— Виновата, господин мой… виновата… смилуйся…
Иван сдвинул брови; голубые глаза его сверкнули, как у сокола, и медленно вымолвил он:
— Больно ты робка, царица Мария; сейчас и испужалась. А и страшен я, впрямь страшен, и речь твоя впору сенной боярышне, а не русской царице. Ну да пошто я разбушевался? Хорошо покорную жену иметь, во всем воле супруга и господина своего послушную. Такова была и моя покойная царица-голубушка, царство ей небесное…
Он вздохнул, задумался и вдруг резко сказал:
— Ступайте все. Оставьте нас с царицей. И ты, царевич, ступай: негоже тебе мать было покинуть.
Царевич растерянно собрал самострел, колчан и стрелы и, пятясь, вышел. Ушли боярышни и сенные девушки, покинув пяльцы с начатыми затейными работами; опустела светлица, и царь остался вдвоем с женою.
Он внимательно взглянул на Марию, и она показалась ему пригожею.
— Сядь, — сказал он ей уже совсем ласково, — покажи: многонько ли нашила своим усердием?
Царь рассматривал ее рукоделие, вернее, рукоделие сенной боярышни Дуни, потрогал одною рукою жемчуг и золото шитья, другою ласково обнял Марию за шею.
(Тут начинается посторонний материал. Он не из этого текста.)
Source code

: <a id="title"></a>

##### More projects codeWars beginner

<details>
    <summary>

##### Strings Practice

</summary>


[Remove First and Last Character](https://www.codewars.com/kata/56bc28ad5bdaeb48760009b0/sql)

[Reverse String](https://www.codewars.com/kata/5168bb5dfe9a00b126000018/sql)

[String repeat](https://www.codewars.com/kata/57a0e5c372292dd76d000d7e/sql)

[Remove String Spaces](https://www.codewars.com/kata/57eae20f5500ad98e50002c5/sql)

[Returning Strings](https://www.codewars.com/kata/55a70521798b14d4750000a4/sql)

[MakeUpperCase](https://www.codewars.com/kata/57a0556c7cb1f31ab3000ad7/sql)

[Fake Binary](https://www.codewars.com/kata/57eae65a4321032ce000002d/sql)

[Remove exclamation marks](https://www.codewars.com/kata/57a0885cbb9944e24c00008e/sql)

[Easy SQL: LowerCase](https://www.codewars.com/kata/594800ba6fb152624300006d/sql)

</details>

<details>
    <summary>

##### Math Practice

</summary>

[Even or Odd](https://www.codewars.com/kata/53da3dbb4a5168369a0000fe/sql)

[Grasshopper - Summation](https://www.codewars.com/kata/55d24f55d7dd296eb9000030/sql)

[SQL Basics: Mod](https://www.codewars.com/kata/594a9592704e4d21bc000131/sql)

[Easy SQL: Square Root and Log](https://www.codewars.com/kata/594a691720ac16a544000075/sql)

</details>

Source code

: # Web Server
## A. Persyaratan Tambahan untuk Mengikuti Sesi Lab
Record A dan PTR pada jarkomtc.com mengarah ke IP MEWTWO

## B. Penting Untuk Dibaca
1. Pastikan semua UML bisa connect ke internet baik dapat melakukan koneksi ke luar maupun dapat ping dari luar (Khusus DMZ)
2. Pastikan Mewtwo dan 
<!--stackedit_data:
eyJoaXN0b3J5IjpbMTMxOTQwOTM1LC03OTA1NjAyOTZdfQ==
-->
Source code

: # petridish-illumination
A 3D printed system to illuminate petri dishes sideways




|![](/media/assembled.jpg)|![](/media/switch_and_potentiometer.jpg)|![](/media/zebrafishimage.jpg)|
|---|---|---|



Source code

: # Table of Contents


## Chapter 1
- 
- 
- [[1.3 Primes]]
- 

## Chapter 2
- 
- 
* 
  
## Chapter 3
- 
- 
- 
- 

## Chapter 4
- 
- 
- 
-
— Детей видела? — спросил он.
И опять пугливый взор метнулся на него и тихо прозвучал робкий голос:
— Видела, государь.
— Здоровы все?
— Будто здоровы, господин мой…
Иван отдернул руку от шеи царицы.
— Будто… будто… А я тебе сказываю: нездоровы! Ваня здоров, а Федор глядит грустно. Здоров Федор по-твоему, а ну, скажи?
— Не ведаю, государь…
Она совсем уже готова была разрыдаться.
— Ноне глядел я: царевичу Федору три года, а ростом он мал, телом тучен, лицо ровно бы надуто, вспухло… и очи несветлые… Царевны здоровы, храни их Господь. А я боюсь: как Митя помер, так боюсь. В те поры царица моя, голубушка, ангел, плакала, убивалася… Надо ее денно и нощно поминать. А ты о ней молишься? О царице моей, сгубленной ворогами?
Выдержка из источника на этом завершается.